▸ **What you are asked to do**
Where in the entries below does "Fake" appear? Copy every line that has it.

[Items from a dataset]
===

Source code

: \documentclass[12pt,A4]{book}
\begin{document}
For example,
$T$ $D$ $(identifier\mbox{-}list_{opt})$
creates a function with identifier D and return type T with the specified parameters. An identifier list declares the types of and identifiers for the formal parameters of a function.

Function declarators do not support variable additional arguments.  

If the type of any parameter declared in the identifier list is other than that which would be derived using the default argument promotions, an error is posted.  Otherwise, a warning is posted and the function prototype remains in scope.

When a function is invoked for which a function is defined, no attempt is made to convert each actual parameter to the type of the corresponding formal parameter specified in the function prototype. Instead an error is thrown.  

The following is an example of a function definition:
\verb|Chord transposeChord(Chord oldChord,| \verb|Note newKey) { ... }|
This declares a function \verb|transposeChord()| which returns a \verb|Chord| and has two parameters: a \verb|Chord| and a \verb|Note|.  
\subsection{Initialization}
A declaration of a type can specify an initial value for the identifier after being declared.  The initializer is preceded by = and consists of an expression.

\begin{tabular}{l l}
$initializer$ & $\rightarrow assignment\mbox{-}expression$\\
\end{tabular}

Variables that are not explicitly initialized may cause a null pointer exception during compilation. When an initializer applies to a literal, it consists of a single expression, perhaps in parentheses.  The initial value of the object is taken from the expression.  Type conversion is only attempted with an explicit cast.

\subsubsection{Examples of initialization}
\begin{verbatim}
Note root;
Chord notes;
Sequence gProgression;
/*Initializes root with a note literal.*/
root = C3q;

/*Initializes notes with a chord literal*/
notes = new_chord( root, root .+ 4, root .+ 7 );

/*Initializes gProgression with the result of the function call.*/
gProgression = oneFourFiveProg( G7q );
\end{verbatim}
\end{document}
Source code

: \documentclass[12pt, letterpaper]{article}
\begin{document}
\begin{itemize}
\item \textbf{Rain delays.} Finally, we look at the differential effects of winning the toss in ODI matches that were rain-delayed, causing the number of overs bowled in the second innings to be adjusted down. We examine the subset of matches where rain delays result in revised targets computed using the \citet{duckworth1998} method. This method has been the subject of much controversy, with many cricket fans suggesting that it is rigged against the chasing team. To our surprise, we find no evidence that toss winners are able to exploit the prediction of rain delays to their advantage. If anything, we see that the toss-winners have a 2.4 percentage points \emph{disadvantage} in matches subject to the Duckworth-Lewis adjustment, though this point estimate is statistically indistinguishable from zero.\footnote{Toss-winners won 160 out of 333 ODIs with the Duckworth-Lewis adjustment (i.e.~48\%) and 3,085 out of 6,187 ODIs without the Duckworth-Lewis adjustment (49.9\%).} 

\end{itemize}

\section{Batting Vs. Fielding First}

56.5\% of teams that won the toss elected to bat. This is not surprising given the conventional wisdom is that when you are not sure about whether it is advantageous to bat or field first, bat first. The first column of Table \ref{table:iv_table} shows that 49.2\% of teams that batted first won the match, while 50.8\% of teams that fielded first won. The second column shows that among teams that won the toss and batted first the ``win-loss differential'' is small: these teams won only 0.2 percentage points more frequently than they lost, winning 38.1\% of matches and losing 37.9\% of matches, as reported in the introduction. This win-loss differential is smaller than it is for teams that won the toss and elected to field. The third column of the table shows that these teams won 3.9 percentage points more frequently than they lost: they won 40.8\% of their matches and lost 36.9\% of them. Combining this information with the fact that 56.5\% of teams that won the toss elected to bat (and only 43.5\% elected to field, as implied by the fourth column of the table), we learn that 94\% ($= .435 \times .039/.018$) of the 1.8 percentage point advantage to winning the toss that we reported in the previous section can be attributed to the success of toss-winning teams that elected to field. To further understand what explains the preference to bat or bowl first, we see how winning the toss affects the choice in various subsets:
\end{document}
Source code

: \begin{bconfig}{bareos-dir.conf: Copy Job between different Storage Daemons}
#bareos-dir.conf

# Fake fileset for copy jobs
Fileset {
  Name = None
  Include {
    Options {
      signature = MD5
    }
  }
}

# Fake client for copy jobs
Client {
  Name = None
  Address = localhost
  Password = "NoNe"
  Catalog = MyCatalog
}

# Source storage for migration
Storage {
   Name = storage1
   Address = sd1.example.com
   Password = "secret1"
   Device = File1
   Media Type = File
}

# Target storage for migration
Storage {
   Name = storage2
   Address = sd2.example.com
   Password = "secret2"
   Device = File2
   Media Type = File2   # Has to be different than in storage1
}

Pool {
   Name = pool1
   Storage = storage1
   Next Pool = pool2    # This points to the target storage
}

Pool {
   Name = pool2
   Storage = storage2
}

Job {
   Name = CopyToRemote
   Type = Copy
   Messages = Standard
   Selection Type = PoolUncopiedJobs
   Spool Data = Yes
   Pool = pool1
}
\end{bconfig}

===

▸ **Task solution**
# Fake fileset for copy jobs
# Fake client for copy jobs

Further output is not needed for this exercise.